The cross-linker may also contain a metal core, or may be a conventional cross-linker.

In particular embodiments, the solvent used in the photoresist solution may be PGMEA, PGME, PGEE, GBL, cyclohexanone, ethyl lactate, methanol, ethanol, propanol, n-butanol, acetone, DMF, isopropyl alcohol (IPA), THF, MIBC, n-butyl acetate, or MAK.

If desired, the photoresist solution may also include a photoacid generator (PAG), a photobase generator (PBG), a thermal acid generator (TAG), a quencher, and/or an adhesion promoter.

Process

FIG. 1A is a flow chart illustrating a method 100 for preparing a patterned photoresist layer and etching a layer of a semiconducting device, in accordance with some embodiments. FIG. 1B is another flow chart illustrating other aspects of the method. In the discussion below, FIG. 1A will generally be referred to. Some steps of the method are also illustrated in FIGS. 2A-7. These figures provide different views for better understanding.

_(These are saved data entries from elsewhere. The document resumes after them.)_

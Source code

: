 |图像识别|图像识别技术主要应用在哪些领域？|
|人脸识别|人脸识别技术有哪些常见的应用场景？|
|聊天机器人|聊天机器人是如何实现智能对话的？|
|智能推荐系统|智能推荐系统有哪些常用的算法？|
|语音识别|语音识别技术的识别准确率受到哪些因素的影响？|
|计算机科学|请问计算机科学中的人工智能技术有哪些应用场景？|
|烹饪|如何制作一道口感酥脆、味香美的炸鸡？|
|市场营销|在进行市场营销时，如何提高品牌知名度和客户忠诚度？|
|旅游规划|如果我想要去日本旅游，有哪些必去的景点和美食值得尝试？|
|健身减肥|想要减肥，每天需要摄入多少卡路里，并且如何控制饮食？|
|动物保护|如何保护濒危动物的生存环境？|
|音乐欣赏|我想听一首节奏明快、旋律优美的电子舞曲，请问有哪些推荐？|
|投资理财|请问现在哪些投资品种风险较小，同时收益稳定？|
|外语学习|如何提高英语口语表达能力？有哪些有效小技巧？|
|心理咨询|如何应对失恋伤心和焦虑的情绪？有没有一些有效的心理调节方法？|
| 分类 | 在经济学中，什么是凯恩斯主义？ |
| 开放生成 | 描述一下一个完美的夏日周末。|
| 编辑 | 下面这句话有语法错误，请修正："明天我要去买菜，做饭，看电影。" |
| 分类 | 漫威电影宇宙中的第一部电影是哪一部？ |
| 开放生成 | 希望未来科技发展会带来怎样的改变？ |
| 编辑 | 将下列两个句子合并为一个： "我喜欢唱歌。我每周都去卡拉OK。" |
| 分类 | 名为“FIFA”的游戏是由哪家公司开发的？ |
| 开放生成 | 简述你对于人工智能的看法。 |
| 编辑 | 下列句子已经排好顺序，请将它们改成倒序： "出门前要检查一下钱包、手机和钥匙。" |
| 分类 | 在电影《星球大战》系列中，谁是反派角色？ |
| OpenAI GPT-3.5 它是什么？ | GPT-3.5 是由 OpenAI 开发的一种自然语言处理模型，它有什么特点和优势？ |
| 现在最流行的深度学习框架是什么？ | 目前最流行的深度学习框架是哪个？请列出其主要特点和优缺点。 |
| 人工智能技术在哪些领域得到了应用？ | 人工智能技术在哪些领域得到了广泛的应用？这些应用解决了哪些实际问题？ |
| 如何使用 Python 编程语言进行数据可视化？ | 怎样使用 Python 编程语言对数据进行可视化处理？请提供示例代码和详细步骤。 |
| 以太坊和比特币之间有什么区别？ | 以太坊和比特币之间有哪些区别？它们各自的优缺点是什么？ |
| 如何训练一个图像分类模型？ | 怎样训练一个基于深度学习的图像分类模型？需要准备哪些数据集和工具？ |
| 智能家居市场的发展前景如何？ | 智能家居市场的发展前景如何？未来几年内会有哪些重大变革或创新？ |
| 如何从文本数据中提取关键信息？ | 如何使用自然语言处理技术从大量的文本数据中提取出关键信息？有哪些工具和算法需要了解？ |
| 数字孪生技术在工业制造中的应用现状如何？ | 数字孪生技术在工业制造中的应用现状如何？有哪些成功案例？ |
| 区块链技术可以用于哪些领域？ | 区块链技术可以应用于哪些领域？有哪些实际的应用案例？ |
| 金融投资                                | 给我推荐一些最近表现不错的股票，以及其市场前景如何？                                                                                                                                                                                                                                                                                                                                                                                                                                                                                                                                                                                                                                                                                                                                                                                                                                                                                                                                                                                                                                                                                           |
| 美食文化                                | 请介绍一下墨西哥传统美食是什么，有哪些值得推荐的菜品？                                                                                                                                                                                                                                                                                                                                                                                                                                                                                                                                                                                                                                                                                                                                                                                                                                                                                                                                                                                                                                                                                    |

Referring first to FIG. 2A, this figure shows one example of the beginning state of the substrate 200 prior to any processing steps. The substrate is usually a wafer made of a semiconducting material. Such materials can include silicon, for example in the form of crystalline Si or polycrystalline Si. In alternative embodiments, the substrate can be made of other elementary semiconductors such as germanium, or may include a compound semiconductor such as silicon carbide (SiC), gallium arsenide (GaAs), gallium carbide, gallium phosphide, indium arsenide (InAs), indium phosphide (InP), silicon germanium, silicon germanium carbide, gallium arsenic phosphide, or gallium indium phosphide. In particular embodiments, the wafer substrate is silicon. As illustrated here, no additional layers are present upon the substrate 200.

In contrast, in FIG. 2A, a first material layer 202 is present upon the substrate 200. The first material layer may be any material that may be used in a semiconducting device or integrated circuit. For example, the first material layer could be made of an insulating material, such as silicon dioxide (SiO2) or silicon nitride (SiN), silicon oxynitride (SiON), fluoride-doped silicate glass, or other dielectric material. As another example, the first material layer could be made of an electrically conductive material, such as polysilicon or a metal like aluminum, copper, titanium, or tungsten. The discussion below proceeds with a first material layer being present, for illustrative purposes only and with it being understood that the substrate can also be etched.

It may be desirable to heat the substrate prior to beginning the photoresist patterning process. This optional heating step 101 may improve resist adhesion by desorbing water present on the substrate surface and to thermally crack any hydroxide bonds present on an oxidized surface. The substrate can be heated to temperatures above 100° C. up to, for example, 200° C. for a period of several minutes. The substrate is then cooled back down to room temperature.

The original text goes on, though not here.